AGI – La guerra in Ucraina, la ripresa post-Covid e i rapporti tesi con l’Occidente di Cina e Russia pesano sul vertice della Shanghai Cooperation Organization. I leader asiatici riuniti a Samarcanda, in Uzbekistan, si schierano contro l’uso “unilaterale di sanzioni economiche” e mettono per iscritto la loro opposizione alle interferenze nelle questioni interne di altri Paesi con il pretesto del contrasto al terrorismo, sottolineando che la Sco, spesso vista come alternativa all’Occidente, “non è diretta contro altri Paesi e organizzazioni internazionali”.

Allo stesso tempo, i leader dei Paesi membri promettono di aumentare la cooperazione nel campo della sicurezza e della Difesa, e rimarcano la presenza di “nuove sfide e minacce nel territorio dell’organizzazione” e il “pericoloso degrado della situazione internazionale”. Soprattutto, il summit sembra sancire alcune incrinature della partnership “senza limiti” siglata a febbraio scorso dai due giganti del gruppo, Cina e Russia, già emerse ieri durante l’incontro tra il presidente russo, Vladimir Putin, e il presidente cinese, Xi Jinping, con l’ammissione del leader del Cremlino dei dubbi di Pechino sulla guerra.

Putin ha subito le critiche anche del primo ministro indiano, Narendra Modi, da cui è arrivato un richiamo diretto alla fine del conflitto: “Non è tempo di guerra”, ha detto il leader indiano nell’incontro bilaterale, e bisognerebbe focalizzarsi, invece, sugli approvvigionamenti alimentari, di fertilizzanti e sulla sicurezza energetica. Un appello per una soluzione diplomatica è arrivato anche dal presidente turco, Recep Tayyip Erdogan, e la preoccupazione per la “complessa” situazione internazionale è trapelata anche dall’intervento del presidente cinese, che ieri aveva richiamato Putin all’importanza della stabilità.

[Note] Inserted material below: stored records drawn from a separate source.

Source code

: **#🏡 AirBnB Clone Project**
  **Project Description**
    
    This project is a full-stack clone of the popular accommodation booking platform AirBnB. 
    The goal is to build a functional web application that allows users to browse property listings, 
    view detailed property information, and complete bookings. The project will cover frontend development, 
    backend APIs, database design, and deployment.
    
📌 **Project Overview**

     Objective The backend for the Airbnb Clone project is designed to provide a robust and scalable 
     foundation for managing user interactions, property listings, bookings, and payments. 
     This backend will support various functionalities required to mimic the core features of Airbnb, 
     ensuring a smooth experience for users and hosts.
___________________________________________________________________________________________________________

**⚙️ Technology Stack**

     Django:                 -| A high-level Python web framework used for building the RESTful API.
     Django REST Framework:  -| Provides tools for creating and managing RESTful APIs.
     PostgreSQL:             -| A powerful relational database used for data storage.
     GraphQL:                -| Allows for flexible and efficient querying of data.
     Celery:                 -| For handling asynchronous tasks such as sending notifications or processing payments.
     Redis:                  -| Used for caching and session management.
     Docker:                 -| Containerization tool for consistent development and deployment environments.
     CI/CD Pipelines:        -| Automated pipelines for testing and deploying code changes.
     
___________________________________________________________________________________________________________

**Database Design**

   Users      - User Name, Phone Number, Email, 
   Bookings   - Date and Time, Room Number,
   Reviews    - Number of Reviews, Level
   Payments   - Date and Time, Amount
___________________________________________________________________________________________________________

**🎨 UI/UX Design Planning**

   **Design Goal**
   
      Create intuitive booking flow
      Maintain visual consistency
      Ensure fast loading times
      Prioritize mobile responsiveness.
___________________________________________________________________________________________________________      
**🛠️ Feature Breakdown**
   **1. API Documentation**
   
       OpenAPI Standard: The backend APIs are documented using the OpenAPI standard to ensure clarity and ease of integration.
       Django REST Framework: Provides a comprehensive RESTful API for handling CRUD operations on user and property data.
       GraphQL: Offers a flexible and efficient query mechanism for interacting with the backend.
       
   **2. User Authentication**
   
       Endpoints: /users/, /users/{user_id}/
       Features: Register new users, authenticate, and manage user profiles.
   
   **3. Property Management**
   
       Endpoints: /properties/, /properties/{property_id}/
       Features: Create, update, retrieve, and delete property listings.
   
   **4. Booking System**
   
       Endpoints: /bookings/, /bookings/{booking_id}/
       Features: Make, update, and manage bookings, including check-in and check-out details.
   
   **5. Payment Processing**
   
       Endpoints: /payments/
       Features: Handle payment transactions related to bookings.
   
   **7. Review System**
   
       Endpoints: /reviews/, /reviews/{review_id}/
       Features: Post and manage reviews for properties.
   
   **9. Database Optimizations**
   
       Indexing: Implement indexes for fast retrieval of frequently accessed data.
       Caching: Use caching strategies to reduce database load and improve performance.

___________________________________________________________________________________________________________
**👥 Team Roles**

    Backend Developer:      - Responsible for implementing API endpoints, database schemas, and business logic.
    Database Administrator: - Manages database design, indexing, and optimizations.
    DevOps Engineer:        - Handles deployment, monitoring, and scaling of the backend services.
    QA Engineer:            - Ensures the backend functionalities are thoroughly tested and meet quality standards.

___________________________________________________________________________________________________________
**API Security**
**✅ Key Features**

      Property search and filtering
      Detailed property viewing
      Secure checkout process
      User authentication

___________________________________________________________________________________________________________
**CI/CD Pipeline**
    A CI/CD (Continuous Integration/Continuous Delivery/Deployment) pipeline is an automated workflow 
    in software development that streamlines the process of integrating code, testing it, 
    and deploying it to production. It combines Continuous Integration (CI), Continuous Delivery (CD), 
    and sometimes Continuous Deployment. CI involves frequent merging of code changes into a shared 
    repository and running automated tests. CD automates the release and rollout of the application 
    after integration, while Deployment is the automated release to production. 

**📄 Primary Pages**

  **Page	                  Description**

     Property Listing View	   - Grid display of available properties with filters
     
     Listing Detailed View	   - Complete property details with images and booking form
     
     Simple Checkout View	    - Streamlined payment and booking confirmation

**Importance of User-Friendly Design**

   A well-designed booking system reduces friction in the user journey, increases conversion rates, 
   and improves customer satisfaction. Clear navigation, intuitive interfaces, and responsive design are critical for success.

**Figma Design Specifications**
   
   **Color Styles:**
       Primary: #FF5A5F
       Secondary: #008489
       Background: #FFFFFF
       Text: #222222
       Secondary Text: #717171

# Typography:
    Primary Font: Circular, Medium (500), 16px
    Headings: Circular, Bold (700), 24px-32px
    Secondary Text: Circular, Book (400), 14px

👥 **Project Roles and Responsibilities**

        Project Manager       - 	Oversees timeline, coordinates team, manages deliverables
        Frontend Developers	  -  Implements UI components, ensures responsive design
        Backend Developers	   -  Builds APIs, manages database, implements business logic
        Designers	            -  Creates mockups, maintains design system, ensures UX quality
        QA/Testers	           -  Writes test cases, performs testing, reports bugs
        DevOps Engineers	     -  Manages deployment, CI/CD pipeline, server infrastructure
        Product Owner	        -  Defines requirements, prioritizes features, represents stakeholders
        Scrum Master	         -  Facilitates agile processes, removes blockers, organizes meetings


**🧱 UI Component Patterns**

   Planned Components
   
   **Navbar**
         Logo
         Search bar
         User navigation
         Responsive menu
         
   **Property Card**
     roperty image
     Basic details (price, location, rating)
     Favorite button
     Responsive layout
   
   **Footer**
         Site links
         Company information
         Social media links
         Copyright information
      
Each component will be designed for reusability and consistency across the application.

“Il mondo di oggi non è pacifico”, ha scandito Xi, rispolverando i termini che descrivono le coordinate della politica estera cinese: opposizione all’unilateralismo e al protezionismo commerciale, “sfide senza precedenti” per i cambiamenti mai visti in un secolo, cooperazione reciprocamente vantaggiosa e, soprattutto, il contrasto alle interferenze negli affari interni di altri Paesi, autentico mantra di Pechino spesso rivolto agli Stati Uniti, e in questo caso tradotto in un monito contro le “rivoluzioni colorate”.

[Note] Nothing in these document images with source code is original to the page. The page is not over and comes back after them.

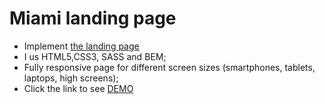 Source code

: # Miami landing page
- Implement [the landing page](https://www.figma.com/file/nHz8bflIwJaWP3P99vKTH5/miami_home_new?node-id=16033%3A3)
- I us HTML5,CSS3, SASS and BEM;
- Fully responsive page for different screen sizes (smartphones, tablets, laptops, high screens);
- Click the link to see [DEMO](https://IvanKolodiazhnyi.github.io/layout_miami/)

In un divario che si allarga, agli occhi del presidente cinese, la competizione è diventata “sempre più evidente”. Da qui l’appello alla cooperazione agli Stati membri, puntando implicitamente ad arginare l’influenza degli Stati Uniti nella regione. L’invito passa attraverso la realizzazione di un sistema di pagamenti transfrontalieri nelle valute locali, aggirando il dollaro, e la promessa di aiuti per 1,5 miliardi di yuan (214,7 milioni di euro) di generi alimentari e aiuti umanitari ai Paesi bisognosi, ma anche attraverso l’opposizione alle “piccole cerchie”, una formula a cui Pechino ricorre per manifestare il proprio dissenso verso il G7 e il Quad, il meccanismo che riunisce Stati Uniti, Giappone, Australia e India, e che mira al contenimento della Cina nell’Indo-Pacifico.

“Occorre sostenere il multilateralismo”, ha detto Xi. “L’entusiasmo per le “piccole cerchie” spingerà il mondo verso la divisione e lo scontro”. Di fronte alle incertezze globali, ha detto Xi, la Cina rimane ancorata allo sviluppo economico. Nonostante le recenti difficoltà, non menzionate nel suo discorso, l’economia cinese è “resiliente” e con “un ampio potenziale e ampi margini di manovra”, ha detto Xi, e darà “un forte slancio alla stabilizzazione e alla ripresa dell’economia globale”.